WHAT IS NEEDED: Extract every line starting at the line that contains "- 在TodoForm组件顶部添加提示文本：" and ending with the final line of the data, inclusive; give only those lines, word for word.

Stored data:
++++++++++

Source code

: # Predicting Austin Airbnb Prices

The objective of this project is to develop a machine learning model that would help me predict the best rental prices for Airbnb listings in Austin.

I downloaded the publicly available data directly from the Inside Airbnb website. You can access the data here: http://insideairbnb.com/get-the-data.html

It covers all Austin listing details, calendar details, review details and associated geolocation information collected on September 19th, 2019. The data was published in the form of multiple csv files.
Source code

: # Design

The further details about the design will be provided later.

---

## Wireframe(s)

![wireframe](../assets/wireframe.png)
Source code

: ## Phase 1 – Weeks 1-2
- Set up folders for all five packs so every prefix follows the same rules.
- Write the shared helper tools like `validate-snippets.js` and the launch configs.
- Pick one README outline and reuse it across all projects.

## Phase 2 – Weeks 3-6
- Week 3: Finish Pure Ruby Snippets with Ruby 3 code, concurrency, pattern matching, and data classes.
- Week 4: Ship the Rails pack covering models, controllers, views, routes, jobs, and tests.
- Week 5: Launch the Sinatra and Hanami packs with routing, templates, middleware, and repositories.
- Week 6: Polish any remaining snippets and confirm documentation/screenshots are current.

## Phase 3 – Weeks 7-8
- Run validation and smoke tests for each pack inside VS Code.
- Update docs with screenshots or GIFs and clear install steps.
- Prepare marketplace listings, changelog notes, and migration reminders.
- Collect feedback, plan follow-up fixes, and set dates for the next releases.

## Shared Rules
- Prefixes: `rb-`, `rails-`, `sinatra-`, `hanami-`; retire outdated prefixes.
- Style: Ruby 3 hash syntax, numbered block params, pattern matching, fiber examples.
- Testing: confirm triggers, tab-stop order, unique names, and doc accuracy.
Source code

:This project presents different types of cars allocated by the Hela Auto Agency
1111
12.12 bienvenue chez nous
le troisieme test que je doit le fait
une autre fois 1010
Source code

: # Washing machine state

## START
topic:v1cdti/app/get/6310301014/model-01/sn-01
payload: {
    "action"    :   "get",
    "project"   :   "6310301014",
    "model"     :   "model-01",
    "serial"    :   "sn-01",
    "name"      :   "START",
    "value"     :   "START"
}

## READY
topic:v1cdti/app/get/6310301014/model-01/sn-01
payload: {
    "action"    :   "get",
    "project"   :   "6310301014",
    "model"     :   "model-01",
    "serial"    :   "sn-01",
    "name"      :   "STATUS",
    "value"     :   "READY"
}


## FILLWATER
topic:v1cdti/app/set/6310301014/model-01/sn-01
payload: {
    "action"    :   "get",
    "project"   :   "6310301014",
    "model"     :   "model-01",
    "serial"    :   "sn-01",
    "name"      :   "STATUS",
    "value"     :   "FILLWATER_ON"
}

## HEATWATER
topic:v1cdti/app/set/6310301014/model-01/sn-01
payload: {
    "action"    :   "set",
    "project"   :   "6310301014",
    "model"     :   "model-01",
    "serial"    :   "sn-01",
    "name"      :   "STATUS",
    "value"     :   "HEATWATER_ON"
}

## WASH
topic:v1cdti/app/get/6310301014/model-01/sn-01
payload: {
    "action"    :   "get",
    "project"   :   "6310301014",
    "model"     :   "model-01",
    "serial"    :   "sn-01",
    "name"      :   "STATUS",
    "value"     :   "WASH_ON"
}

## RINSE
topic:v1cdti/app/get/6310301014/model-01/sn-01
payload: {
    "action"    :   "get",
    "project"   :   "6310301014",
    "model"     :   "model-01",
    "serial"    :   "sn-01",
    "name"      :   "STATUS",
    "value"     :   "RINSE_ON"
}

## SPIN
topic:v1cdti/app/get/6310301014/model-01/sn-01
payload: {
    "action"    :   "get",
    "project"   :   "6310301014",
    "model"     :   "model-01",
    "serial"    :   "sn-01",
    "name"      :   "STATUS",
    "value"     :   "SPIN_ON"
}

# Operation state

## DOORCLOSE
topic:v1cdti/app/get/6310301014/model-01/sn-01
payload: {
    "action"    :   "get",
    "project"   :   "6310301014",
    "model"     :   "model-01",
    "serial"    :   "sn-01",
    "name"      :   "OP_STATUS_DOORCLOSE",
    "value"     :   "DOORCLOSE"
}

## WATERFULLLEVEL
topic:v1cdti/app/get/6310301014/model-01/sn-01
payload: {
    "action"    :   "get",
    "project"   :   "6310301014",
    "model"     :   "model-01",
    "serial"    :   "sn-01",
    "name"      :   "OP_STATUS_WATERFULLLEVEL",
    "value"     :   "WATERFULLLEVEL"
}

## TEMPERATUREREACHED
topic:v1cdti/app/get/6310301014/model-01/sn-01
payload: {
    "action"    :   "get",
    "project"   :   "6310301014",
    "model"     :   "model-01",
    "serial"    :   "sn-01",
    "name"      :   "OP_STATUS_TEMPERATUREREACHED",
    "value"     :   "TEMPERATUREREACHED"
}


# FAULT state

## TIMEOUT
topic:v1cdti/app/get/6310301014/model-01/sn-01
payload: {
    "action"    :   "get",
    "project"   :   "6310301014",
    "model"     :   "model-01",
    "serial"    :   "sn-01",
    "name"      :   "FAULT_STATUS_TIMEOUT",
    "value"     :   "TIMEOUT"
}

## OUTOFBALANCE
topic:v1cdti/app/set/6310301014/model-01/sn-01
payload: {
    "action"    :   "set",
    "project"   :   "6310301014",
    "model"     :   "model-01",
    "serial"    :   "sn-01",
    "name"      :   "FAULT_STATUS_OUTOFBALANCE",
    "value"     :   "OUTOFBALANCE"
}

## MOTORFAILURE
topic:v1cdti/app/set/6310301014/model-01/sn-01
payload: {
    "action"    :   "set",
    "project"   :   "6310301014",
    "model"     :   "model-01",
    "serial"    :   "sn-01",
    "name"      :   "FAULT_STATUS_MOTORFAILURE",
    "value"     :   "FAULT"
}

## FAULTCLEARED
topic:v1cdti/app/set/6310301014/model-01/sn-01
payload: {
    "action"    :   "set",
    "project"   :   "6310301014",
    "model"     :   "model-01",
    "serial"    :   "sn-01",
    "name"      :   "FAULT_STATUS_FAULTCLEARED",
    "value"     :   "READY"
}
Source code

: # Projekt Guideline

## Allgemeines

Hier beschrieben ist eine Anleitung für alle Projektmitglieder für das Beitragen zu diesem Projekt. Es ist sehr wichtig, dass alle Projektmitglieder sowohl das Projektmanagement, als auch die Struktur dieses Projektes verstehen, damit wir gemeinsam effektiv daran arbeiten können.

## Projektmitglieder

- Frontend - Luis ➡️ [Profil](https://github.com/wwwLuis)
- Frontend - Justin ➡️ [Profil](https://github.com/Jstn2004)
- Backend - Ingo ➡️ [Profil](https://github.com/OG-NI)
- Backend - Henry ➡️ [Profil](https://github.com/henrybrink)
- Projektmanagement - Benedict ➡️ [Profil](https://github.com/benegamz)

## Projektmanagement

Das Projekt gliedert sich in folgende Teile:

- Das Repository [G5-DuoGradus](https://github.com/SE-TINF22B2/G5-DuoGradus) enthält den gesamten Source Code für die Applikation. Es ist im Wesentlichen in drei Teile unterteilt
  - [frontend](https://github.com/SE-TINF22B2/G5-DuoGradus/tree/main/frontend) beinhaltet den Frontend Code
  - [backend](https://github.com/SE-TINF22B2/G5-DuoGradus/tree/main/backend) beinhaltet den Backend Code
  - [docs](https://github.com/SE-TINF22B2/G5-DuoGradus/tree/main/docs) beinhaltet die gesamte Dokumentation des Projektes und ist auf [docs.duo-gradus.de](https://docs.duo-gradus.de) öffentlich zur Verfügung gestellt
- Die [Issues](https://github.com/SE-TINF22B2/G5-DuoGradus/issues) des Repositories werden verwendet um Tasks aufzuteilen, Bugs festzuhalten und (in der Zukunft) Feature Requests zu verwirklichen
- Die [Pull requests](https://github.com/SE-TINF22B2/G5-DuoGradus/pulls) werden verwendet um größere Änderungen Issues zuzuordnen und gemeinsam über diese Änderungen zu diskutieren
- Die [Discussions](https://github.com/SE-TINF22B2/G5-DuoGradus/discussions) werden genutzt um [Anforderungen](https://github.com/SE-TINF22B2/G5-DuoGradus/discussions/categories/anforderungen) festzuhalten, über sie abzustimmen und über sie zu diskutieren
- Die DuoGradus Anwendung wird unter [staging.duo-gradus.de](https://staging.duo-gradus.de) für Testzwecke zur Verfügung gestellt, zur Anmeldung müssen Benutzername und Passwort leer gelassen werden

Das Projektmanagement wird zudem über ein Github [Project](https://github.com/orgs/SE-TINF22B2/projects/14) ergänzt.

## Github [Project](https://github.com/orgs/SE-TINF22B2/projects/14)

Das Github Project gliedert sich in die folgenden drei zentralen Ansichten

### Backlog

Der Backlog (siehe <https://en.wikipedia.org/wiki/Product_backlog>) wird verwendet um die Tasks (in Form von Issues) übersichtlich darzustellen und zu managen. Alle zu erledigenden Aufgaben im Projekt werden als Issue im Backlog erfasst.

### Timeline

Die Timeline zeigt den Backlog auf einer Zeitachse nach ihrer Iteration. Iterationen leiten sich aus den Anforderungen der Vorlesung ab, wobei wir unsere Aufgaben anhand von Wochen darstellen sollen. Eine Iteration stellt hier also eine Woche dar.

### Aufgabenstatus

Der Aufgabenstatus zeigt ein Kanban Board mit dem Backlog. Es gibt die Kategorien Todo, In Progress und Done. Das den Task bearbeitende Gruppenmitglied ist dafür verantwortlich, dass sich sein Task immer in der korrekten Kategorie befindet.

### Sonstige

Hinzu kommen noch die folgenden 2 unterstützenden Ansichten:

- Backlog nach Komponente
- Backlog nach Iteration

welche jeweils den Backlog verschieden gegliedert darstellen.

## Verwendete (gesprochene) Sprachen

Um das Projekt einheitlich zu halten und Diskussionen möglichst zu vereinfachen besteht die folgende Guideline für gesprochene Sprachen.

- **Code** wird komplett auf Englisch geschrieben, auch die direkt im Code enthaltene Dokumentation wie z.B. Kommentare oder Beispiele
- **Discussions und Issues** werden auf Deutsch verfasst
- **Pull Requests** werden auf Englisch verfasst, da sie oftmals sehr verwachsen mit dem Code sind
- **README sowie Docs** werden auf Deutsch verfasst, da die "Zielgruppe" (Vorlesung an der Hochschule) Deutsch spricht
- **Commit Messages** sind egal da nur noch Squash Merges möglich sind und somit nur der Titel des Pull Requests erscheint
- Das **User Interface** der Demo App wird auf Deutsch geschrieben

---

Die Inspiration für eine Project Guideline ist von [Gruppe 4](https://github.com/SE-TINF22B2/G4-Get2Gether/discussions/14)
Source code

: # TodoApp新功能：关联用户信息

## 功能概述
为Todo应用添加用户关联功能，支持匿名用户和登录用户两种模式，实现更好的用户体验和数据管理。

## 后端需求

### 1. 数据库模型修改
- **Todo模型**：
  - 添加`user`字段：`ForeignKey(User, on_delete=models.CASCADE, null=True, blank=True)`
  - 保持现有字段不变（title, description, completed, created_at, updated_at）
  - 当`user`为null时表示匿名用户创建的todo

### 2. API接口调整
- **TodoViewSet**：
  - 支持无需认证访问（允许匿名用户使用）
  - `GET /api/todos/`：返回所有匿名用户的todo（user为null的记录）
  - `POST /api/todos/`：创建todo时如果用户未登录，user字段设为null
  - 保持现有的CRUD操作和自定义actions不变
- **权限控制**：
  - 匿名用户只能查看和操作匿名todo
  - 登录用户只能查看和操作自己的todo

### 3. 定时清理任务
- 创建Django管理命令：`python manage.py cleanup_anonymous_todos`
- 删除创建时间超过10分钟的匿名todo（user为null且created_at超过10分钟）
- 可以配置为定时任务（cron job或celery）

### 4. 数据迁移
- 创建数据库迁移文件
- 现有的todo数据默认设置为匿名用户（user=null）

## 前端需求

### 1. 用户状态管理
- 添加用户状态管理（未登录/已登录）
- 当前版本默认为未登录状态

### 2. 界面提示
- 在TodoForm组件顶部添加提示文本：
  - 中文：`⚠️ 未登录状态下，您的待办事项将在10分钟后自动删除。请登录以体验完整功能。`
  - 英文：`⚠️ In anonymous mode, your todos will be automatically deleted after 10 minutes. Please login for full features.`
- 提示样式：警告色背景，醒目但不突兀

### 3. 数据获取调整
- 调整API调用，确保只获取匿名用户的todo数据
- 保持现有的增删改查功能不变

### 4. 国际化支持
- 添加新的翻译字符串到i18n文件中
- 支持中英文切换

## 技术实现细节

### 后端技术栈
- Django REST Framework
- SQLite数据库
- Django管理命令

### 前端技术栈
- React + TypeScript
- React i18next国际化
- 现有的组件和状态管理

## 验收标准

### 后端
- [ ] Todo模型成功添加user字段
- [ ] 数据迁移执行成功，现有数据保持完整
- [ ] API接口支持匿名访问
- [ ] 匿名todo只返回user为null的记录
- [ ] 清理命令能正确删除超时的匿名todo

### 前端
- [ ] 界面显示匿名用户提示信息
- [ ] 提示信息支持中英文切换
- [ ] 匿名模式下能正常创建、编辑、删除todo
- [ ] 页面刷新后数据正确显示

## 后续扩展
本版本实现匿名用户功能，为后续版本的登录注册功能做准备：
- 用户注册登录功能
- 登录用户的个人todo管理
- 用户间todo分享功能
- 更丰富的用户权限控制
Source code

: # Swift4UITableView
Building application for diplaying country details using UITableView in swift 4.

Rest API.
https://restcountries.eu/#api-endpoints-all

++++++++++

EXERCISE RESPONSE:
- 在TodoForm组件顶部添加提示文本：
  - 中文：`⚠️ 未登录状态下，您的待办事项将在10分钟后自动删除。请登录以体验完整功能。`
  - 英文：`⚠️ In anonymous mode, your todos will be automatically deleted after 10 minutes. Please login for full features.`
- 提示样式：警告色背景，醒目但不突兀

### 3. 数据获取调整
- 调整API调用，确保只获取匿名用户的todo数据
- 保持现有的增删改查功能不变

### 4. 国际化支持
- 添加新的翻译字符串到i18n文件中
- 支持中英文切换

## 技术实现细节

### 后端技术栈
- Django REST Framework
- SQLite数据库
- Django管理命令

### 前端技术栈
- React + TypeScript
- React i18next国际化
- 现有的组件和状态管理

## 验收标准

### 后端
- [ ] Todo模型成功添加user字段
- [ ] 数据迁移执行成功，现有数据保持完整
- [ ] API接口支持匿名访问
- [ ] 匿名todo只返回user为null的记录
- [ ] 清理命令能正确删除超时的匿名todo

### 前端
- [ ] 界面显示匿名用户提示信息
- [ ] 提示信息支持中英文切换
- [ ] 匿名模式下能正常创建、编辑、删除todo
- [ ] 页面刷新后数据正确显示

## 后续扩展
本版本实现匿名用户功能，为后续版本的登录注册功能做准备：
- 用户注册登录功能
- 登录用户的个人todo管理
- 用户间todo分享功能
- 更丰富的用户权限控制
Source code

: # Swift4UITableView
Building application for diplaying country details using UITableView in swift 4.

Rest API.
https://restcountries.eu/#api-endpoints-all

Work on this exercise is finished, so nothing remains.